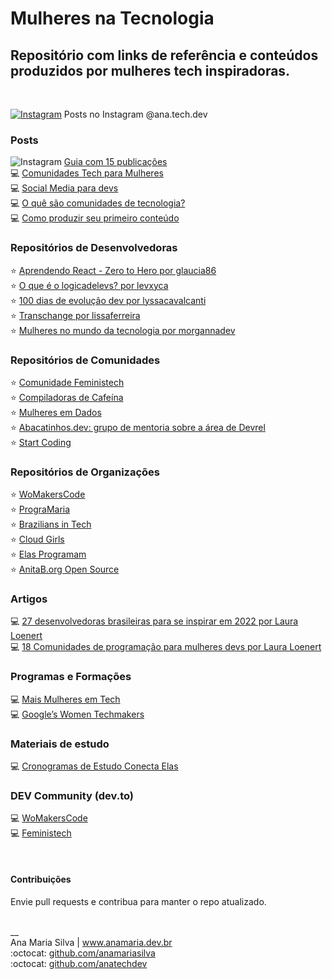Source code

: # Mulheres na Tecnologia

## Repositório com links de referência e conteúdos produzidos por mulheres tech inspiradoras.
<br>

<a href="https://www.instagram.com/ana.tech.dev/"><img alt="Instagram" src="https://img.shields.io/badge/ana.tech.dev-%23E4405F.svg?style=plastic&logo=Instagram&logoColor=white&color=blue"/></a> Posts no Instagram @ana.tech.dev

### Posts
<img alt="Instagram" src="https://img.shields.io/badge/%23E4405F.svg?style=plastic&logo=Instagram&logoColor=white&color=blue"/> [Guia com 15 publicações](https://www.instagram.com/ana.tech.dev/guide/mulheres-tech/17876754038533045/) <br>
💻 [Comunidades Tech para Mulheres](https://www.instagram.com/p/CYe-vKLl1_U/) <br>
💻 [Social Media para devs](https://dev.to/feministech/social-media-para-devs-3l96) <br>
💻 [O quê são comunidades de tecnologia?](https://dev.to/feministech/o-que-sao-comunidades-de-tecnologia-2e22) <br>
💻 [Como produzir seu primeiro conteúdo](https://dev.to/feministech/como-produzir-seu-primeiro-conteudo-4lo6) 

### Repositórios de Desenvolvedoras
⭐ [Aprendendo React - Zero to Hero por glaucia86](https://github.com/glaucia86/aprendendo-react-live) <br>
⭐ [O que é o logicadelevs? por levxyca](https://github.com/levxyca/logicadelevs) <br>
⭐ [100 dias de evolução dev por lyssacavalcanti](https://github.com/lyssacavalcanti/100DiasEvolucaoDev) <br>
⭐ [Transchange por lissaferreira](https://github.com/lissaferreira/transchange) <br>
⭐ [Mulheres no mundo da tecnologia por morgannadev](https://github.com/morgannadev/mulherestecnologia) 

### Repositórios de Comunidades
⭐ [Comunidade Feministech](https://github.com/feministech) <br>
⭐ [Compiladoras de Cafeína](https://github.com/compiladoras) <br>
⭐ [Mulheres em Dados](https://github.com/mulheresemdados) <br> 
⭐ [Abacatinhos.dev: grupo de mentoria sobre a área de Devrel](https://github.com/Abacatinhos) <br> 
⭐ [Start Coding](https://github.com/startcodingstaff) 

### Repositórios de Organizações
⭐ [WoMakersCode](https://github.com/WoMakersCode) <br>
⭐ [PrograMaria](https://github.com/programaria) <br>
⭐ [Brazilians in Tech](https://github.com/braziliansintech) <br>
⭐ [Cloud Girls](https://github.com/cloudgirlsin) <br> 
⭐ [Elas Programam](https://github.com/ElasProgramam) <br> 
⭐ [AnitaB.org Open Source](https://github.com/anitab-org) 


### Artigos
💻 [27 desenvolvedoras brasileiras para se inspirar em 2022 por Laura Loenert](https://community.revelo.io/27-desenvolvedoras-brasileiras-para-se-inspirar-em-2022/) <br>
💻 [18 Comunidades de programação para mulheres devs por Laura Loenert](https://community.revelo.io/18-comunidades-de-programacao-para-mulheres-devs/)


### Programas e Formações
💻 [Mais Mulheres em Tech](https://maismulheres.tech/) <br>
💻 [Google’s Women Techmakers](https://www.womentechmakers.com/)


### Materiais de estudo
💻 [Cronogramas de Estudo Conecta Elas](https://www.anamaria.dev.br/parcerias/conecta_elas/conecta_elas.html) 


### DEV Community (dev.to)
💻 [WoMakersCode](https://dev.to/womakerscode) <br> 
💻 [Feministech](https://dev.to/feministech) 

<br>

#### Contribuições
Envie pull requests e contribua para manter o repo atualizado. 

<br>
__<br>
Ana Maria Silva | <a href="https://www.anamaria.dev.br" target="_blank">www.anamaria.dev.br</a><br>
:octocat: <a href="https://github.com/anamariasilva" target="_blank">github.com/anamariasilva</a><br>
:octocat: <a href="https://github.com/anatechdev" target="_blank">github.com/anatechdev</a>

> **TRY IT**: As the answer, set down only the lines from the data above between the one holding "[Google’s Women Techmakers](https://www.womentechmakers.com/)" and the one holding "Ana Maria Silva", inclusive, exactly as they read.

> **RESULT OF THE EXERCISE**:
💻 [Google’s Women Techmakers](https://www.womentechmakers.com/)


### Materiais de estudo
💻 [Cronogramas de Estudo Conecta Elas](https://www.anamaria.dev.br/parcerias/conecta_elas/conecta_elas.html) 


### DEV Community (dev.to)
💻 [WoMakersCode](https://dev.to/womakerscode) <br> 
💻 [Feministech](https://dev.to/feministech) 

<br>

#### Contribuições
Envie pull requests e contribua para manter o repo atualizado. 

<br>
__<br>
Ana Maria Silva | <a href="https://www.anamaria.dev.br" target="_blank">www.anamaria.dev.br</a><br>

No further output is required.